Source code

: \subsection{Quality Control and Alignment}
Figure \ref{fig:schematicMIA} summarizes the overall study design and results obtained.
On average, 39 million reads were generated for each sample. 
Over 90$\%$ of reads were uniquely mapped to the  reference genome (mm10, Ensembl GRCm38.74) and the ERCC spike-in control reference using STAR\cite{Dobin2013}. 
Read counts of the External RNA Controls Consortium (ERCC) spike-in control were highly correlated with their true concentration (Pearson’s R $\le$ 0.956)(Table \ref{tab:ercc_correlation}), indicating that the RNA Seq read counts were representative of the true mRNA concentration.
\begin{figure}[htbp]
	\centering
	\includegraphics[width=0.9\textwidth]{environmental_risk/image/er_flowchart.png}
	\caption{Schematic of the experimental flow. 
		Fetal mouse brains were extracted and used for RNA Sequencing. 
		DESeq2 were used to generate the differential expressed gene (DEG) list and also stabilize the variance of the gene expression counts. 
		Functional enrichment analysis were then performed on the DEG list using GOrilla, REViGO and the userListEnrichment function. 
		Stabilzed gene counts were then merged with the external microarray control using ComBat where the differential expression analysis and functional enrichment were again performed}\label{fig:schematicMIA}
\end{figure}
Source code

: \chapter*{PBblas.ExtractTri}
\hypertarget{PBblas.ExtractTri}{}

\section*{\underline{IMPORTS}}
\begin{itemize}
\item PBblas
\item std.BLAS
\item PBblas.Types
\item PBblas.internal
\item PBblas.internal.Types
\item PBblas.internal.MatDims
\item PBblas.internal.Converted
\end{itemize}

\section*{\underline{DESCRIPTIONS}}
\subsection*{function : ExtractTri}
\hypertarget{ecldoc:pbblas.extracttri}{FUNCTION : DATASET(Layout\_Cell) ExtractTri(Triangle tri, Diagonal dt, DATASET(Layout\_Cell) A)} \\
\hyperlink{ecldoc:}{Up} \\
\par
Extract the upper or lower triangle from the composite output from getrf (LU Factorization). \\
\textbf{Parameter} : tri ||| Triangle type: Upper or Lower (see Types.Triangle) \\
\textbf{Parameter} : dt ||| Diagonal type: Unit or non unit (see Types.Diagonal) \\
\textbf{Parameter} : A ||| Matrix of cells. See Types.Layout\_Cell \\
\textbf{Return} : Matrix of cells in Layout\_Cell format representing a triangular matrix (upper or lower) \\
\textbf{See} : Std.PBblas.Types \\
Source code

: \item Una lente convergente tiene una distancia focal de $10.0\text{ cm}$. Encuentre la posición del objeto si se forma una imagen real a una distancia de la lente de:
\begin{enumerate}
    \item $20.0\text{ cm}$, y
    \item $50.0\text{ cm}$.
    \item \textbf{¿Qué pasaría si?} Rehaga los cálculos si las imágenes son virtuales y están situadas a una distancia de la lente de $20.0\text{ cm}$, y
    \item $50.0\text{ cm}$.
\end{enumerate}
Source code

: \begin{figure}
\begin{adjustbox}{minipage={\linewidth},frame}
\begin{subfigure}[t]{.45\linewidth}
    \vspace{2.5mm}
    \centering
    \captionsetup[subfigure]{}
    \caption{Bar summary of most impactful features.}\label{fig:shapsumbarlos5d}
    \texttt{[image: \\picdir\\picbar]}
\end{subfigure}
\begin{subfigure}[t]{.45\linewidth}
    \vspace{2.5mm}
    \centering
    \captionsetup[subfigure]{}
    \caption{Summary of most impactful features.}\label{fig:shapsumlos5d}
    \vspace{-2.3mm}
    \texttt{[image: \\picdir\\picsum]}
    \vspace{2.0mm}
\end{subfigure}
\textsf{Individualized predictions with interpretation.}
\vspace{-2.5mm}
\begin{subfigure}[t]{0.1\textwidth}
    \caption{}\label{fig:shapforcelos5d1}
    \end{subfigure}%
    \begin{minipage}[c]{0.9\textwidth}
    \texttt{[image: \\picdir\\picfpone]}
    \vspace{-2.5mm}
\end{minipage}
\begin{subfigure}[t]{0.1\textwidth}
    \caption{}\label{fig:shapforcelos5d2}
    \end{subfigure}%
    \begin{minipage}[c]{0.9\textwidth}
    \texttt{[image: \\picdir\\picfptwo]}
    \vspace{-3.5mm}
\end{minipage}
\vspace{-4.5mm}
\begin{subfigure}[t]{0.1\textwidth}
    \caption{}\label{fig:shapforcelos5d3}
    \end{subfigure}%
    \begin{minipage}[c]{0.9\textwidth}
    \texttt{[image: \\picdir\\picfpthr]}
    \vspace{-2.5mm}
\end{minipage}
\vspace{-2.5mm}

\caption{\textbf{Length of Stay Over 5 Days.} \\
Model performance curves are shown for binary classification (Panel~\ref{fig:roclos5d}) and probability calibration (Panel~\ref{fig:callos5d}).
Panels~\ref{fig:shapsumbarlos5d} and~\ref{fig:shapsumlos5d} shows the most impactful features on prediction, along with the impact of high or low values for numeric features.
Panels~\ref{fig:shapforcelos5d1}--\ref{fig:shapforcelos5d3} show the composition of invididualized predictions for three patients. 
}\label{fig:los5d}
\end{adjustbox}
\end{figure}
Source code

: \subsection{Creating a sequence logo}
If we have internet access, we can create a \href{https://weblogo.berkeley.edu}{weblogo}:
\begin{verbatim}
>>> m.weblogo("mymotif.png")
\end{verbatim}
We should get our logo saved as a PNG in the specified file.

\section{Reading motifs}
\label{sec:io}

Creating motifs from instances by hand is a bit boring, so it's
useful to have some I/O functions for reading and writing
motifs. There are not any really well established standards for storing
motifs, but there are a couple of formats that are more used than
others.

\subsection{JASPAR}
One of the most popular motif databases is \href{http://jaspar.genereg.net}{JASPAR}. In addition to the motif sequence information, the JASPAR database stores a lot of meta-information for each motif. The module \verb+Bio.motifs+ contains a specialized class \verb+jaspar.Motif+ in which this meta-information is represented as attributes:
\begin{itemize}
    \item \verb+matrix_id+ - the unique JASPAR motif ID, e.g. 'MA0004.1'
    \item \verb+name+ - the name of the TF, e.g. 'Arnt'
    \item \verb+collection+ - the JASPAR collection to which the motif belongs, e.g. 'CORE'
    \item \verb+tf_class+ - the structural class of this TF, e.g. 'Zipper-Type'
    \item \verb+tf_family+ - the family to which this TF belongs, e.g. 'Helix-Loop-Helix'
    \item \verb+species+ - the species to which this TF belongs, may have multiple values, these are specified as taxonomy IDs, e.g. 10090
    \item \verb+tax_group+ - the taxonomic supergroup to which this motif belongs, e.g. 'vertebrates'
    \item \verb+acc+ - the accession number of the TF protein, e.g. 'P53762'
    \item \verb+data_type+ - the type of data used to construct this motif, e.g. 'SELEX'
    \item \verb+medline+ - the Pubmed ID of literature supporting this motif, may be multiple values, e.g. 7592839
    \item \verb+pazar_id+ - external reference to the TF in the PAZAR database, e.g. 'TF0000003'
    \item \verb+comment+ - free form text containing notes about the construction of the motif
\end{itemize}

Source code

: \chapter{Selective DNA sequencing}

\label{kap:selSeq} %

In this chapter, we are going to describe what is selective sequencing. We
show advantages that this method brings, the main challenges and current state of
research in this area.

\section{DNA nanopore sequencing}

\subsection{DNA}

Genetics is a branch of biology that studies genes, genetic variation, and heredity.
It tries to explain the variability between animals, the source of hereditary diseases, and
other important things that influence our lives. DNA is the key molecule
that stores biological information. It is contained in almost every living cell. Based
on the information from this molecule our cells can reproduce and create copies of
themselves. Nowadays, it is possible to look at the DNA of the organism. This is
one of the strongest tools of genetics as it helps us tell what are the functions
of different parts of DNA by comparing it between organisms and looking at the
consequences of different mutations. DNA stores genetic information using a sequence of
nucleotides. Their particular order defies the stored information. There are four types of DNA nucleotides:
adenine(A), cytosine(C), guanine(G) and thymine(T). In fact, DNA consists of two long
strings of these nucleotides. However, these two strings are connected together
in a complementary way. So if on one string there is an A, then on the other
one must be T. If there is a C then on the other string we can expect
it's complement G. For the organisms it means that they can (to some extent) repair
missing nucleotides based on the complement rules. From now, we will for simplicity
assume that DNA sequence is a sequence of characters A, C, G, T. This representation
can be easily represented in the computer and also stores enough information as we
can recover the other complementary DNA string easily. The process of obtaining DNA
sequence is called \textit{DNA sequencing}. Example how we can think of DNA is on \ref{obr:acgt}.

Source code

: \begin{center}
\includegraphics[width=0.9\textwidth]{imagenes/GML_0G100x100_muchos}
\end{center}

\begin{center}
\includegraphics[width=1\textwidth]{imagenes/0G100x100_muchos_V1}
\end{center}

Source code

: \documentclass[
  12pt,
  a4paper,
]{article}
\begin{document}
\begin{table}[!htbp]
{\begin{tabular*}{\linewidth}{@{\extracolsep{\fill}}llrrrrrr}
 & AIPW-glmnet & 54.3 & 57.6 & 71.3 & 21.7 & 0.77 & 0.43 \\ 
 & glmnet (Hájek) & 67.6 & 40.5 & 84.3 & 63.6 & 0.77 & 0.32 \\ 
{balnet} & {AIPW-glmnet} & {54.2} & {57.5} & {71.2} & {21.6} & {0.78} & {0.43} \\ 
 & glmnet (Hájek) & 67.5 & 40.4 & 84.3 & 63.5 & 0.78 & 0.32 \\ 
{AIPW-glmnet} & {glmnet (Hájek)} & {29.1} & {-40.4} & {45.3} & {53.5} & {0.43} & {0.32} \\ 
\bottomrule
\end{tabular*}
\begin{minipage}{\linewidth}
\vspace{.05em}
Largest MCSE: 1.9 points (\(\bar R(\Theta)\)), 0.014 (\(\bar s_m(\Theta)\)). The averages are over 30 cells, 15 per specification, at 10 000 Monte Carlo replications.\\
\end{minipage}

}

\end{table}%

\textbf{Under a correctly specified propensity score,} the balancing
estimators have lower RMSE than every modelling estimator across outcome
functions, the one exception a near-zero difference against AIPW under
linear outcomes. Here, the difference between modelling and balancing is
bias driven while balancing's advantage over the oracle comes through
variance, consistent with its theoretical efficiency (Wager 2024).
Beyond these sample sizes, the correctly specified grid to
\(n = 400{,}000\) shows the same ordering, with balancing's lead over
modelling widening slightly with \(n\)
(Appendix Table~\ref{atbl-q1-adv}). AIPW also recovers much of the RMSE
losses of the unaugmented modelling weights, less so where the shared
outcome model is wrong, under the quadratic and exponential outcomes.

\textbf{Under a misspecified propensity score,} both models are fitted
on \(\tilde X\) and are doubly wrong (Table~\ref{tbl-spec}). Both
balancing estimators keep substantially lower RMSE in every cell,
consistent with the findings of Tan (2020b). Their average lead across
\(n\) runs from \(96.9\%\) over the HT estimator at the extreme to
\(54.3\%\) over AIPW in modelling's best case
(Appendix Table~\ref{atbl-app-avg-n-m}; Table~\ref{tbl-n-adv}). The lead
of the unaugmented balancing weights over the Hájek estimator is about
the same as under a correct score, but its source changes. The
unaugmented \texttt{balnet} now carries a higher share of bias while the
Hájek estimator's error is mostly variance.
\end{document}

-*-*-

### The task
Looking at the listing above, count every line in which the string "ERCC" appears, and give only that count.

### Solution for this exercise
2